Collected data
-.-.-

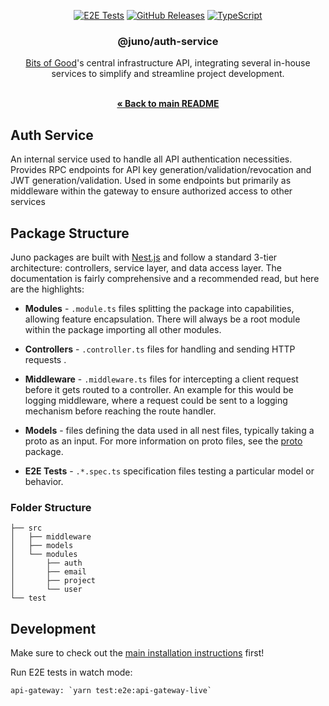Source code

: <div align="center">
  
  <a href="">![E2E Tests](https://img.shields.io/github/actions/workflow/status/GTBitsOfGood/juno/e2e-tests.yml?style=for-the-badge)</a> 
  <a href="">![GitHub Releases](https://img.shields.io/github/v/release/GTBitsOfGood/juno?include_prereleases&style=for-the-badge)</a>
  <a href="">![TypeScript](https://img.shields.io/badge/typescript-%23007ACC.svg?style=for-the-badge&logo=typescript&logoColor=white)</a>
  
</div>
  
<h3 align="center">
  @juno/auth-service
</h3>

<div align="center">
  
[Bits of Good](https://bitsofgood.org/)'s central infrastructure API, integrating several in-house services to simplify and streamline project development.

<br />
<a href="https://github.com/GTBitsOfGood/juno/blob/ryder/documentation-overhaul/README.md"><strong>« Back to main README</strong></a>

</div>

## Auth Service

An internal service used to handle all API authentication necessities. Provides RPC endpoints for API key generation/validation/revocation and JWT generation/validation. Used in some endpoints but primarily as middleware within the gateway to ensure authorized access to other services

## Package Structure

Juno packages are built with [Nest.js](https://docs.nestjs.com/) and follow a standard 3-tier architecture: controllers, service layer, and data access layer. The documentation is fairly comprehensive and a recommended read, but here are the highlights:

- **Modules** - `.module.ts` files splitting the package into capabilities, allowing feature encapsulation. There will always be a root module within the package importing all other modules.

- **Controllers** - `.controller.ts` files for handling and sending HTTP requests .

- **Middleware** - `.middleware.ts` files for intercepting a client request before it gets routed to a controller. An example for this would be logging middleware, where a request could be sent to a logging mechanism before reaching the route handler.

- **Models** - files defining the data used in all nest files, typically taking a proto as an input. For more information on proto files, see the [proto](https://github.com/GTBitsOfGood/juno/tree/ryder/documentation-overhaul/packages/proto) package.

- **E2E Tests** - `.*.spec.ts` specification files testing a particular model or behavior.

### Folder Structure

```
├── src
│   ├── middleware
│   ├── models
│   └── modules
│       ├── auth
│       ├── email
│       ├── project
│       └── user
└── test
```

## Development

Make sure to check out the [main installation instructions](https://github.com/GTBitsOfGood/juno/tree/ryder/documentation-overhaul) first!

Run E2E tests in watch mode:

```
api-gateway: `yarn test:e2e:api-gateway-live`
```
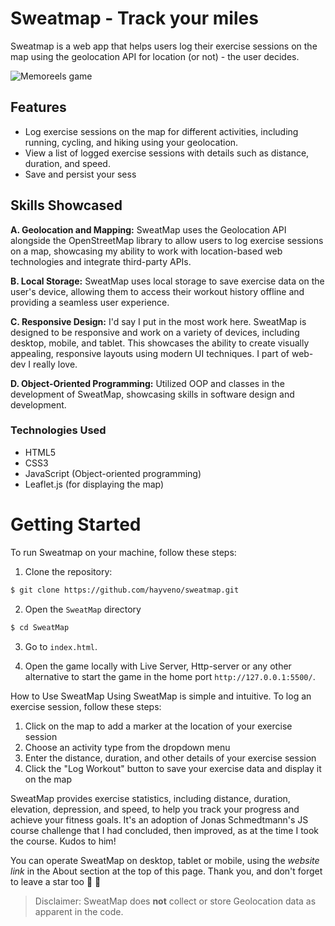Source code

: # Sweatmap - Track your miles

Sweatmap is a web app that helps users log their exercise sessions on the map using the geolocation API for location (or not) - the user decides.

![Memoreels game](https://res.cloudinary.com/detye5zx5/image/upload/v1681746250/sweatmap_App_mockup_ypwsak.png)

## Features

- Log exercise sessions on the map for different activities, including running, cycling, and hiking using your geolocation.
- View a list of logged exercise sessions with details such as distance, duration, and speed.
- Save and persist your sess

## Skills Showcased

**A. Geolocation and Mapping:** SweatMap uses the Geolocation API alongside the OpenStreetMap library to allow users to log exercise sessions on a map, showcasing my ability to work with location-based web technologies and integrate third-party APIs.

**B. Local Storage:** SweatMap uses local storage to save exercise data on the user's device, allowing them to access their workout history offline and providing a seamless user experience.

**C. Responsive Design:** I'd say I put in the most work here. SweatMap is designed to be responsive and work on a variety of devices, including desktop, mobile, and tablet. This showcases the ability to create visually appealing, responsive layouts using modern UI techniques. I part of web-dev I really love.

**D. Object-Oriented Programming:** Utilized OOP and classes in the development of SweatMap, showcasing skills in software design and development.

### Technologies Used

- HTML5
- CSS3
- JavaScript (Object-oriented programming)
- Leaflet.js (for displaying the map)

# Getting Started

To run Sweatmap on your machine, follow these steps:

1. Clone the repository:

```bash
$ git clone https://github.com/hayveno/sweatmap.git
```

2. Open the `SweatMap` directory

```bash
$ cd SweatMap
```

3. Go to `index.html`.

4. Open the game locally with Live Server, Http-server or any other alternative to start the game in the home port `http://127.0.0.1:5500/`.

How to Use SweatMap
Using SweatMap is simple and intuitive. To log an exercise session, follow these steps:

1. Click on the map to add a marker at the location of your exercise session
2. Choose an activity type from the dropdown menu
3. Enter the distance, duration, and other details of your exercise session
4. Click the "Log Workout" button to save your exercise data and display it on the map

SweatMap provides exercise statistics, including distance, duration, elevation, depression, and speed, to help you track your progress and achieve your fitness goals. It's an adoption of Jonas Schmedtmann's JS course challenge that I had concluded, then improved, as at the time I took the course. Kudos to him!

You can operate SweatMap on desktop, tablet or mobile, using the _website link_ in the About section at the top of this page. Thank you, and don't forget to leave a star too 🙂 🌟

> Disclaimer: SweatMap does **not** collect or store Geolocation data as apparent in the code.

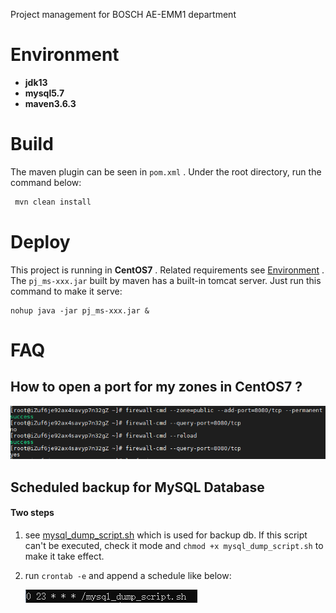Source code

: Project management for BOSCH AE-EMM1 department

# <a id="environ">Environment</a>

- **jdk13**
- **mysql5.7**
- **maven3.6.3**

# Build

The maven plugin can be seen in `pom.xml` . Under the root directory, run the command below:

```bash
 mvn clean install
```

# Deploy

This project is running  in **CentOS7** . Related requirements see <a href="#environ">Environment</a> . The `pj_ms-xxx.jar` built by maven has a built-in tomcat server. Just run this command to make it serve:

```shell
nohup java -jar pj_ms-xxx.jar &
```

# FAQ

## How to open a port for my zones in CentOS7 ?

![open port](./open_port.png)

## Scheduled backup for MySQL Database

#### Two steps

1. see [mysql_dump_script.sh]( https://github.com/TransformersWsz/pj_ms/blob/master/mysql_dump_script.sh) which is used for backup db. If this script can't be executed, check it mode and `chmod +x mysql_dump_script.sh` to make it take effect.

2. run `crontab -e` and append a schedule  like below:

   ![crontab](./crontab.png)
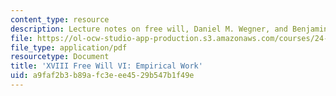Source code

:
 ```yaml
---
content_type: resource
description: Lecture notes on free will, Daniel M. Wegner, and Benjamin Libet.
file: https://ol-ocw-studio-app-production.s3.amazonaws.com/courses/24-120-moral-psychology-spring-2009/a9faf2b3b89afc3eee4529b547b1f49e_MIT24_120s09_lec18.pdf
file_type: application/pdf
resourcetype: Document
title: 'XVIII Free Will VI: Empirical Work'
uid: a9faf2b3-b89a-fc3e-ee45-29b547b1f49e
---
```

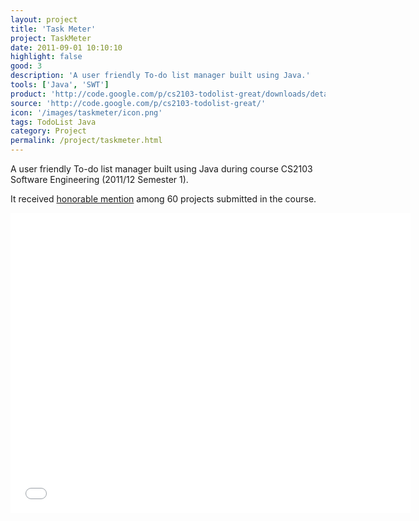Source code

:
 ```yaml
---
layout: project
title: 'Task Meter'
project: TaskMeter
date: 2011-09-01 10:10:10
highlight: false
good: 3
description: 'A user friendly To-do list manager built using Java.'
tools: ['Java', 'SWT']
product: 'http://code.google.com/p/cs2103-todolist-great/downloads/detail?name=[T14J1]TaskMeter[v0.2].zip&can=2&q='
source: 'http://code.google.com/p/cs2103-todolist-great/'
icon: '/images/taskmeter/icon.png'
tags: TodoList Java
category: Project
permalink: /project/taskmeter.html
---
```


A user friendly To-do list manager built using Java during course
CS2103 Software Engineering (2011/12 Semester 1).

It received [honorable mention](http://www.comp.nus.edu.sg/~cs2103/AY1112S1projects/halloffame.html)
among 60 projects submitted in the course.

<iframe width="640" height="480" src="//www.youtube.com/embed/Lb0jWORyq1s?rel=0" frameborder="0" allowfullscreen="true">Task Meter</iframe>

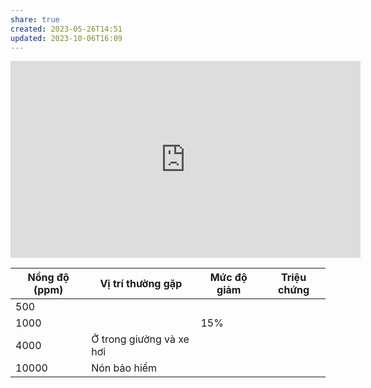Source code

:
 ```yaml
---
share: true
created: 2023-05-26T14:51
updated: 2023-10-06T16:09
---
```

<iframe width="560" height="315" src="https://www.youtube.com/embed/1Nh_vxpycEA" title="YouTube video player" frameborder="0" allow="accelerometer; autoplay; clipboard-write; encrypted-media; gyroscope; picture-in-picture; web-share" allowfullscreen></iframe>

| Nồng độ (ppm) | Vị trí thường gặp        | Mức độ giảm | Triệu chứng |
| ------------- | ------------------------ | ----------- | ----------- |
| 500           |                          |             |             |
| 1000          |                          | 15%         |             |
| 4000          | Ở trong giường và xe hơi |             |             |
| 10000         | Nón bảo hiểm             |             |             |
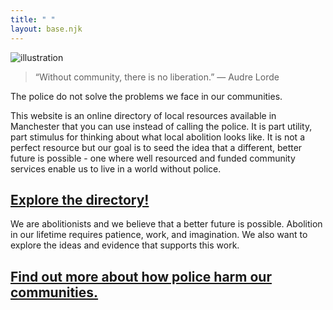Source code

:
 ```yaml
---
title: " "
layout: base.njk
---
```



![illustration](/img/phone.png)

> “Without community, there is no liberation.” ― Audre Lorde

The police do not solve the problems we face in our communities. 

This website is an online directory of local resources available in Manchester that you can use instead of calling the police. It is part utility, part stimulus for thinking about what local abolition looks like. It is not a perfect resource but our goal is to seed the idea that a different, better future is possible - one where well resourced and funded community services enable us to live in a world without police.

## [Explore the directory!](https://brave-wiles-0c8b95.netlify.app/pages/who/)

We are abolitionists and we believe that a better future is possible. Abolition in our lifetime requires patience, work, and imagination. We also want to explore the ideas and evidence that supports this work. 

## [Find out more about how police harm our communities. ](https://brave-wiles-0c8b95.netlify.app/pages/why/)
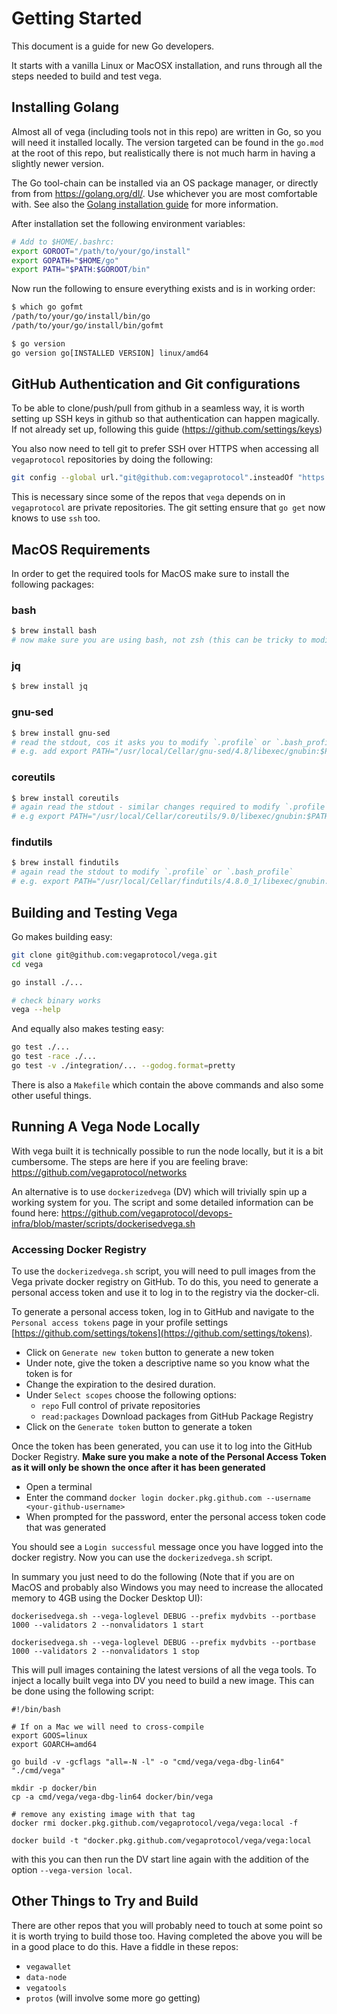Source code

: # Getting Started

This document is a guide for new Go developers.

It starts with a vanilla Linux or MacOSX installation, and runs through all the
steps needed to build and test vega.

## Installing Golang

Almost all of vega (including tools not in this repo) are written in Go, so you will need it installed locally. The version targeted can be found in the `go.mod` at the root of this repo, but realistically there is not much harm in having a slightly newer version.

The Go tool-chain can be installed via an OS package manager, or directly from from https://golang.org/dl/. Use whichever you are most comfortable with. See also the [Golang installation guide](https://golang.org/doc/install) for more information.

After installation set the following environment variables:

```bash
# Add to $HOME/.bashrc:
export GOROOT="/path/to/your/go/install"
export GOPATH="$HOME/go"
export PATH="$PATH:$GOROOT/bin"
```

Now run the following to ensure everything exists and is in working order:

```bash
$ which go gofmt
/path/to/your/go/install/bin/go
/path/to/your/go/install/bin/gofmt

$ go version
go version go[INSTALLED VERSION] linux/amd64
```
## GitHub Authentication and Git configurations

To be able to clone/push/pull from github in a seamless way, it is worth setting up SSH keys in github so that authentication can happen magically. If not already set up, following this guide (https://github.com/settings/keys)

You also now need to tell git to prefer SSH over HTTPS when accessing all `vegaprotocol` repositories by doing the following:

```bash
git config --global url."git@github.com:vegaprotocol".insteadOf "https://github.com/vegaprotocol"
```

This is necessary since some of the repos that `vega` depends on in `vegaprotocol` are private repositories. The git setting ensure that `go get` now knows to use `ssh` too.


## MacOS Requirements

In order to get the required tools for MacOS make sure to install the following packages:
### bash
```bash
$ brew install bash
# now make sure you are using bash, not zsh (this can be tricky to modify)
```

### jq
```bash
$ brew install jq
```

### gnu-sed
```bash
$ brew install gnu-sed
# read the stdout, cos it asks you to modify `.profile` or `.bash_profile`
# e.g. add export PATH="/usr/local/Cellar/gnu-sed/4.8/libexec/gnubin:$PATH"
```

### coreutils
```bash
$ brew install coreutils
# again read the stdout - similar changes required to modify `.profile` or `.bash_profile`
# e.g export PATH="/usr/local/Cellar/coreutils/9.0/libexec/gnubin:$PATH" 
```

### findutils
```bash
$ brew install findutils
# again read the stdout to modify `.profile` or `.bash_profile`
# e.g. export PATH="/usr/local/Cellar/findutils/4.8.0_1/libexec/gnubin:$PATH"
```

## Building and Testing Vega

Go makes building easy:

```bash
git clone git@github.com:vegaprotocol/vega.git
cd vega

go install ./...

# check binary works
vega --help
```

And equally also makes testing easy:

```bash
go test ./...
go test -race ./...
go test -v ./integration/... --godog.format=pretty
```

There is also a `Makefile` which contain the above commands and also some other useful things.
## Running A Vega Node Locally

With vega built it is technically possible to run the node locally, but it is a bit cumbersome. The steps are here if you are feeling brave: https://github.com/vegaprotocol/networks

An alternative is to use `dockerizedvega` (DV) which will trivially spin up a working system for you. The script and some detailed information can be found here: https://github.com/vegaprotocol/devops-infra/blob/master/scripts/dockerisedvega.sh

### Accessing Docker Registry

To use the `dockerizedvega.sh` script, you will need to pull images from the Vega private docker registry on GitHub. To do this, you need to generate a personal access token and use it to log in to the registry via the docker-cli.

To generate a personal access token, log in to GitHub and navigate to the `Personal access tokens` page in your profile settings [https://github.com/settings/tokens](https://github.com/settings/tokens).

- Click on `Generate new token` button to generate a new token
- Under note, give the token a descriptive name so you know what the token is for
- Change the expiration to the desired duration.
- Under `Select scopes` choose the following options:
  - `repo` Full control of private repositories
  - `read:packages` Download packages from GitHub Package Registry
- Click on the `Generate token` button to generate a token

Once the token has been generated, you can use it to log into the GitHub Docker Registry. **Make sure you make a note of the Personal Access Token as it will only be shown the once after it has been generated**

- Open a terminal
- Enter the command `docker login docker.pkg.github.com --username <your-github-username>`
- When prompted for the password, enter the personal access token code that was generated

You should see a `Login successful` message once you have logged into the docker registry. Now you can use the `dockerizedvega.sh` script.

In summary you just need to do the following (Note that if you are on MacOS and probably also Windows you may need to increase the allocated memory to 4GB using the Docker Desktop UI):

```
dockerisedvega.sh --vega-loglevel DEBUG --prefix mydvbits --portbase 1000 --validators 2 --nonvalidators 1 start

dockerisedvega.sh --vega-loglevel DEBUG --prefix mydvbits --portbase 1000 --validators 2 --nonvalidators 1 stop
```

This will pull images containing the latest versions of all the vega tools. To inject a locally built vega into DV you need to build a new image. This can be done using the following script:

```
#!/bin/bash

# If on a Mac we will need to cross-compile
export GOOS=linux
export GOARCH=amd64

go build -v -gcflags "all=-N -l" -o "cmd/vega/vega-dbg-lin64" "./cmd/vega"

mkdir -p docker/bin
cp -a cmd/vega/vega-dbg-lin64 docker/bin/vega

# remove any existing image with that tag
docker rmi docker.pkg.github.com/vegaprotocol/vega/vega:local -f

docker build -t "docker.pkg.github.com/vegaprotocol/vega/vega:local
```

with this you can then run the DV start line again with the addition of the option `--vega-version local`.

## Other Things to Try and Build

There are other repos that you will probably need to touch at some point so it is worth trying to build those too. Having completed the above you will be in a good place to do this. Have a fiddle in these repos:
- `vegawallet`
- `data-node`
- `vegatools`
- `protos` (will involve some more go getting)




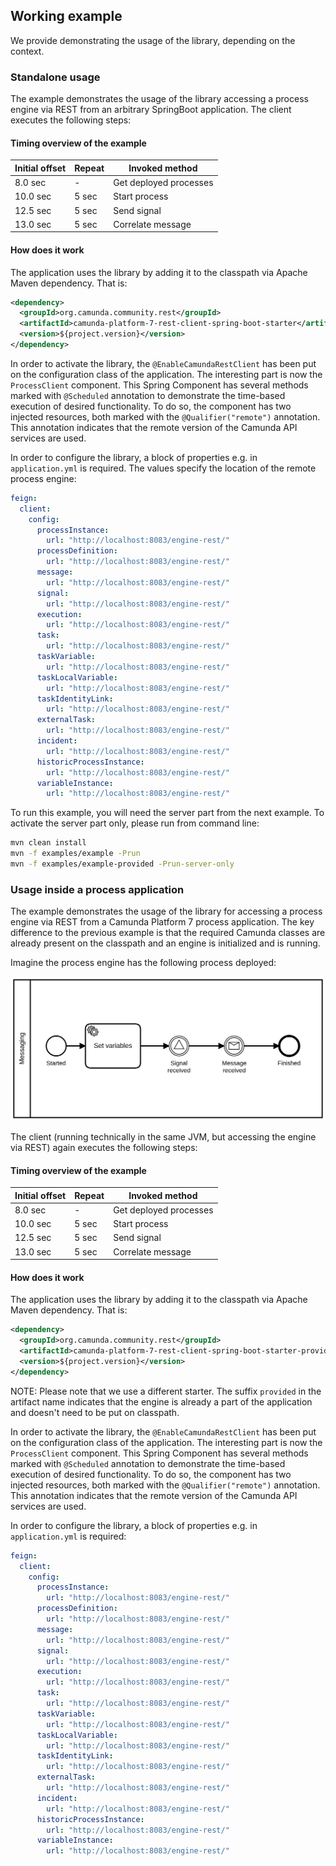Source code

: ## Working example 

We provide demonstrating the usage of the library, depending on the context.

### Standalone usage

The example demonstrates the usage of the library accessing a process engine via REST from an arbitrary SpringBoot
application. The client executes the following steps:

#### Timing overview of the example

| Initial offset | Repeat | Invoked method         |
| -------------- | ------ | ---------------------- |
|  8.0 sec       | -      | Get deployed processes |
| 10.0 sec       | 5 sec  | Start process          |
| 12.5 sec       | 5 sec  | Send signal            |
| 13.0 sec       | 5 sec  | Correlate message      |


#### How does it work

The application uses the library by adding it to the classpath via Apache Maven dependency. That is:

```xml
<dependency>
  <groupId>org.camunda.community.rest</groupId>
  <artifactId>camunda-platform-7-rest-client-spring-boot-starter</artifactId>
  <version>${project.version}</version>
</dependency>
```

In order to activate the library, the `@EnableCamundaRestClient` has been put
on the configuration class of the application. The interesting part is now the `ProcessClient` component.
This Spring Component has several methods marked with `@Scheduled` annotation to demonstrate
the time-based execution of desired functionality. To do so, the component has two injected resources,
both marked with the `@Qualifier("remote")` annotation. This annotation indicates that the
remote version of the Camunda API services are used.

In order to configure the library, a block of properties e.g. in `application.yml` is required.
The values specify the location of the remote process engine:

```yml
feign:
  client:
    config:
      processInstance:
        url: "http://localhost:8083/engine-rest/"
      processDefinition:
        url: "http://localhost:8083/engine-rest/"
      message:
        url: "http://localhost:8083/engine-rest/"
      signal:
        url: "http://localhost:8083/engine-rest/"
      execution:
        url: "http://localhost:8083/engine-rest/"
      task:
        url: "http://localhost:8083/engine-rest/"
      taskVariable:
        url: "http://localhost:8083/engine-rest/"
      taskLocalVariable:
        url: "http://localhost:8083/engine-rest/"
      taskIdentityLink:
        url: "http://localhost:8083/engine-rest/"
      externalTask:
        url: "http://localhost:8083/engine-rest/"
      incident:
        url: "http://localhost:8083/engine-rest/"
      historicProcessInstance:
        url: "http://localhost:8083/engine-rest/"
      variableInstance:
        url: "http://localhost:8083/engine-rest/"
```

To run this example, you will need the server part from the next example. To activate the server part only, please
run from command line:

```sh
mvn clean install
mvn -f examples/example -Prun
mvn -f examples/example-provided -Prun-server-only
```

### Usage inside a process application

The example demonstrates the usage of the library for accessing a process engine via REST from a Camunda Platform 7 process application.
The key difference to the previous example is that the required Camunda classes are already present on the classpath and
an engine is initialized and is running.

Imagine the process engine has the following process deployed:

!["Example messaging process"](../assets/img/process_messaging.png)

The client (running technically in the same JVM, but accessing the engine via REST) again executes the following steps:

#### Timing overview of the example

| Initial offset | Repeat | Invoked method        |
| -------------- | ------ | --------------------- |
|  8.0 sec       | -      | Get deployed processes|
| 10.0 sec       | 5 sec  | Start process         |
| 12.5 sec       | 5 sec  | Send signal           |
| 13.0 sec       | 5 sec  | Correlate message     |

#### How does it work

The application uses the library by adding it to the classpath via Apache Maven dependency. That is:

```xml
<dependency>
  <groupId>org.camunda.community.rest</groupId>
  <artifactId>camunda-platform-7-rest-client-spring-boot-starter-provided</artifactId>
  <version>${project.version}</version>
</dependency>
```

NOTE:   Please note that we use a different starter. The suffix `provided` in the artifact name indicates that the engine
        is already a part of the application and doesn't need to be put on classpath.

In order to activate the library, the `@EnableCamundaRestClient` has been put
on the configuration class of the application. The interesting part is now the `ProcessClient` component.
This Spring Component has several methods marked with `@Scheduled` annotation to demonstrate the time-based execution
of desired functionality. To do so, the component has two injected resources, both marked with the `@Qualifier("remote")`
annotation. This annotation indicates that the remote version of the Camunda API services are used.

In order to configure the library, a block of properties e.g. in `application.yml` is required:

```yml
feign:
  client:
    config:
      processInstance:
        url: "http://localhost:8083/engine-rest/"
      processDefinition:
        url: "http://localhost:8083/engine-rest/"
      message:
        url: "http://localhost:8083/engine-rest/"
      signal:
        url: "http://localhost:8083/engine-rest/"
      execution:
        url: "http://localhost:8083/engine-rest/"
      task:
        url: "http://localhost:8083/engine-rest/"
      taskVariable:
        url: "http://localhost:8083/engine-rest/"
      taskLocalVariable:
        url: "http://localhost:8083/engine-rest/"
      taskIdentityLink:
        url: "http://localhost:8083/engine-rest/"
      externalTask:
        url: "http://localhost:8083/engine-rest/"
      incident:
        url: "http://localhost:8083/engine-rest/"
      historicProcessInstance:
        url: "http://localhost:8083/engine-rest/"
      variableInstance:
        url: "http://localhost:8083/engine-rest/"
```

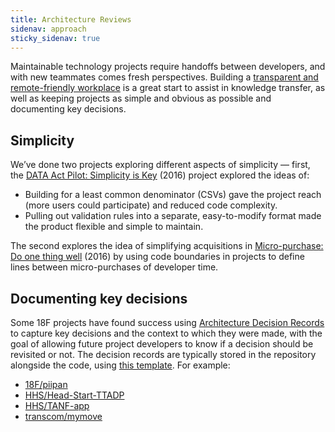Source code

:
 ```yaml
---
title: Architecture Reviews
sidenav: approach
sticky_sidenav: true
---
```


Maintainable technology projects require handoffs between developers, and with new teammates comes fresh perspectives. Building a [transparent and remote-friendly
workplace](https://18f.gsa.gov/2015/10/15/best-practices-for-distributed-teams/) is a great start to assist in knowledge transfer, as well as keeping projects as simple and obvious as possible and documenting key decisions. 

## Simplicity

We’ve done two projects exploring different aspects of simplicity — first, the [DATA Act Pilot: Simplicity is Key]({{site.baseurl}}/architecture-reviews/data-act-pilot) (2016) project explored the ideas of:

- Building for a least common denominator (CSVs) gave the project reach (more users could participate) and reduced code complexity. 
- Pulling out validation rules into a separate, easy-to-modify format made the product flexible and simple to maintain. 

The second explores the idea of simplifying acquisitions in [Micro-purchase: Do one thing well]({{site.baseurl}}/architecture-reviews/micro-purchase) (2016) by using code boundaries in projects to define lines between micro-purchases of developer time. 

## Documenting key decisions

Some 18F projects have found success using [Architecture Decision Records](https://adr.github.io/) to capture key decisions and the context to which they were made, with the goal of allowing future project developers to know if a decision should be revisited or not. The decision records are typically stored in the repository alongside the code, using [this template](https://github.com/joelparkerhenderson/architecture-decision-record/blob/main/templates/decision-record-template-by-michael-nygard/index.md). For example:

- [18F/piipan](https://github.com/18F/piipan/tree/main/docs/adr)
- [HHS/Head-Start-TTADP](https://github.com/HHS/Head-Start-TTADP/tree/main/docs/adr)
- [HHS/TANF-app](https://github.com/HHS/TANF-app/tree/main/docs/Architecture%20Decision%20Record)
- [transcom/mymove](https://github.com/transcom/mymove/tree/master/docs/adr)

-.-.-

▶ Requirement:
Please output exactly the lines between the one holding "It starts with" and the one holding "Almost all of" in the records above, inclusive, and nothing more.

▶ Written reply:
It starts with a vanilla Linux or MacOSX installation, and runs through all the
steps needed to build and test vega.

## Installing Golang

Almost all of vega (including tools not in this repo) are written in Go, so you will need it installed locally. The version targeted can be found in the `go.mod` at the root of this repo, but realistically there is not much harm in having a slightly newer version.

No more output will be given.